Der Standesbeamte beim Standesamt in Wolfenbüttel 3340 Wolfenbüttel wird angewiesen, einen Randvermerk über die am 25.11.1985 vom Amtsgericht Burgdorf (2 XVI 7/85) beschlossene Annahme des Kindes ... in Wolfenbüttel im Geburtenbuch beizuschreiben.
Die Entscheidung ergeht gerichtsgebührenfrei. Außergerichtliche Kosten werden nicht erstattet.
Gründe
... wurde das Kind ... von ihrer Mutter ... in Wolfenbüttel geboren (Standesamt Wolfenbüttel ...). Nachdem die Mutter am ... Herrn ... geheiratet hatte, nahmen die Eheleute das Kind ... als ihr gemeinschaftliches Kind an. Der Kindesannahmevertrag wurde am 08.09.1976 vom Amtsgericht Wolfenbüttel genehmigt. Am 31.01.1979 wurde die Ehe rechtskräftig geschieden. Am 02.11.1984 schloß die Mutter des Kindes die Ehe mit Herrn ... Dieser stellte am 17.05.1985 in notarieller Form den Antrag, die Annahme des Kindes auszusprechen. Durch Beschluß vom 25.11.1985 hat das Amtsgericht Burgdorf (2 XVI 7/85) diesen Antrag entsprochen. Der Standesbeamte in Wolfenbüttel hat Bedenken, die vom Amtsgericht Burgdorf beschlossene Adoption im Geburtenbuch mit Rücksicht auf die erste Adoption im Geburtenbuch beizuschreiben. Durch Beschluß vom 06.08.1986 (Bl. 43 d.A.) hat das Amtsgericht Wolfenbüttel die Adoption aus dem Vertrag vom 16.03.1976 aufgehoben (9 XVI 10/86). Durch den angefochtenen Beschluß hat sich das Amtsgericht Braunschweig die Bedenken des Standesbeamten zu eigen gemacht und den Standesbeamten angewiesen, den Adoptionsvermerk nicht beizuschreiben. Für die Einzelheiten wird auf den Beschluß vom 10.12.1986 (Bl. 55 ff d.A.) verwiesen.

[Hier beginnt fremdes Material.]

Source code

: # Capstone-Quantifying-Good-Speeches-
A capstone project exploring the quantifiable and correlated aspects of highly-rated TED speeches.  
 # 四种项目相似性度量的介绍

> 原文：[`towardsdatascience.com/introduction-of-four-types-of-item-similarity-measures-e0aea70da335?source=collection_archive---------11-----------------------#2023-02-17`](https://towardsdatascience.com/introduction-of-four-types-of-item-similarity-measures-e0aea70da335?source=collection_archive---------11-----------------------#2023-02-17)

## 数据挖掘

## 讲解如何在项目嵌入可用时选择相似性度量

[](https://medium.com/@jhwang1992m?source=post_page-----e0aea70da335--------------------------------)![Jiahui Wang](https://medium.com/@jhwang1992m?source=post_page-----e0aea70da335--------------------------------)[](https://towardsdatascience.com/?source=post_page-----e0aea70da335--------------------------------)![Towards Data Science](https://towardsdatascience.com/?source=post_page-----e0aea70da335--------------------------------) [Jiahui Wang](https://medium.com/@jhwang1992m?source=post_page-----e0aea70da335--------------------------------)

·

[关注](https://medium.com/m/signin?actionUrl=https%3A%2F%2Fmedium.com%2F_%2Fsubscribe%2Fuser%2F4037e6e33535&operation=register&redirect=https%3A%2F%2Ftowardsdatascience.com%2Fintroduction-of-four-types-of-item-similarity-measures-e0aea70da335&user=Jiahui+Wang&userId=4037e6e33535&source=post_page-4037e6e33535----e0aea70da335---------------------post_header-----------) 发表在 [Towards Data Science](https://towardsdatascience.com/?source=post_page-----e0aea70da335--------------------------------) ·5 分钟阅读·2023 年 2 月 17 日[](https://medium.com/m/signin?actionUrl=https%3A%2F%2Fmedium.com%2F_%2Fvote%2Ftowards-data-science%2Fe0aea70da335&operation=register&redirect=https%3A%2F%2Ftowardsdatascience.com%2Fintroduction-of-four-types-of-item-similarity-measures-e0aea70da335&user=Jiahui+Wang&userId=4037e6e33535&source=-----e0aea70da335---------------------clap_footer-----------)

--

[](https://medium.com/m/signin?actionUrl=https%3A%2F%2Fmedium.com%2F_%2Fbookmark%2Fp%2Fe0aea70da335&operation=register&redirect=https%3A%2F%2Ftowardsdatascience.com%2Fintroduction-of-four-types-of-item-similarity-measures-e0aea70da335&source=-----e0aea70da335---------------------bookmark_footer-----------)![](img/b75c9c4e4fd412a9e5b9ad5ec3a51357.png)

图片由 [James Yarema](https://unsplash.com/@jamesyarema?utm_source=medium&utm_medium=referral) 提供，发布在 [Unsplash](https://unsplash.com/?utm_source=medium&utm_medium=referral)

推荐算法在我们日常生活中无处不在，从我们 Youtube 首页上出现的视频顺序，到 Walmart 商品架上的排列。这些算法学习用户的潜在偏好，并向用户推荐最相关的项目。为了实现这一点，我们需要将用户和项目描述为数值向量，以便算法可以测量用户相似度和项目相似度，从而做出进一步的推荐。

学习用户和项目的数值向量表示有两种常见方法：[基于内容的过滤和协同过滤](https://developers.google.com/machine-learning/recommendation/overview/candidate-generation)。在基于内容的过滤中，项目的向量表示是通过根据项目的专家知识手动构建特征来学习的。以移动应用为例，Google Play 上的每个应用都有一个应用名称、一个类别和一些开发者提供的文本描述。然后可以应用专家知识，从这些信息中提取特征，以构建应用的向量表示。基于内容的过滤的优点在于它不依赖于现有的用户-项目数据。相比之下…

Gegen diesen Beschluß hat der Beschwerdeführer Beschwerde eingelegt.
Die Beschwerde ist nach § 49 Personenstandsgesetz zulässig und in der Sache begründet.
Der Standesbeamte ist nach § 30 Personenstandsgesetz verpflichtet, auf der Grundlage des Kindesannahmebeschlusses des Amtsgerichts Burgdorf vom 25.11.1985 (Bl. 28 d. Beiakte AG Burgdorf - 2 XVI 11/86 -) einen Randvermerk zum Geburtenbuch einzutragen.
1.
Die vorgenannte Entscheidung des Amtsgerichts Burgdorf hat konstitutive Wirkung hinsichtlich des Personenstandes des Kindes und ist für die Gerichte im Verfahren der freiwilligen Gerichtsbarkeit aufgrund der allgemeinen Bindungswirkung der Gestaltungsakte bindend (BGHZ 69, 235). Danach steht dem Standesbeamten seit Inkrafttreten des Adoptionsgesetzes und dem damit verbundenen Übergang vom Vertragssystem zum Dekretsystem kein Prüfungsrecht hinsichtlich der materiellen Wirksamkeit der (einzutragenden) Adoption zu. Wenn auch der Standesbeamte weiterhin die Möglichkeit hat, nach § 45 Abs. 2 Satz 1 Personenstandsgesetz in Zweifelsfällen eine gerichtliche Entscheidung über eine vorzunehmende Amtshandlung herbeizuführen, ist auf die Anrufung des Gerichtes durch den Standesbeamten nicht schlechthin darüber zu entscheiden, ob der Adoptionsbeschluß materiell rechtlich fehlerfrei ergangen ist.
2.
Im Anweisungsverfahren (§§ 45 ff Personenstandsgesetz) ist die Prüfung vielmehr darauf zu beschränken, ob dem Beschluß, durch den die Adoption ausgesprochen worden ist, derart gravierende Fehler anhaften, daß er rechtlich als nichtig anzusehen ist. Tatsachen, nach denen der Beschluß des Amtsgerichts Burgdorf nicht nur materiell fehlerhaft, sondern darüber hinaus schlechthin nichtig ist, sind weder vorgetragen noch sonst ersichtlich. Allein der - möglicherweise gegebene - Verstoß gegen das in § 1742 BGB enthaltene Verbot der sogenannten Doppeladoption begründet nicht die Nichtigkeit, sondern der darin enthaltene Verstoß gegen materielles Recht führt grundsätzlich nur zur Anfechtbarkeit oder Aufhebbarkeit (BayObLG FamRZ 1952, 536). Wenn - wie vorliegend - die Annahme eines Kindes entgegen § 1742 BGB ausgsprochen wird, bleibt das Adoptionsdekret gleichwohl wirksam (BayObLG FamRZ 1985, 201, 203 [BayObLG 23.08.1984 - BReg. 1 Z 5/84]; Münchener Kommentar - Lüderitz § 1752 RZ 21). Denn die Nichtigkeit ergibt sich vorliegend weder aus dem materiellen Recht selbst (gesetzliche Anordnung der Nichtigkeitsfolge) noch ist der Beschluß vom 25.11.1985 auf eine der Rechtsordnung schlechthin unbekannten Rechtsfolge gerichtet, was ebenfalls die Nichtigkeit des Beschlusses zur Folge haben könnte. Danach liegt die Entscheidung - trotz eines möglichen Verstoßes gegen materielles Recht - nicht völlig außerhalb des Rahmens der dem Vormundschaftsgericht vom Gesetzgeber zugewiesenen Entscheidungsbefugnisse.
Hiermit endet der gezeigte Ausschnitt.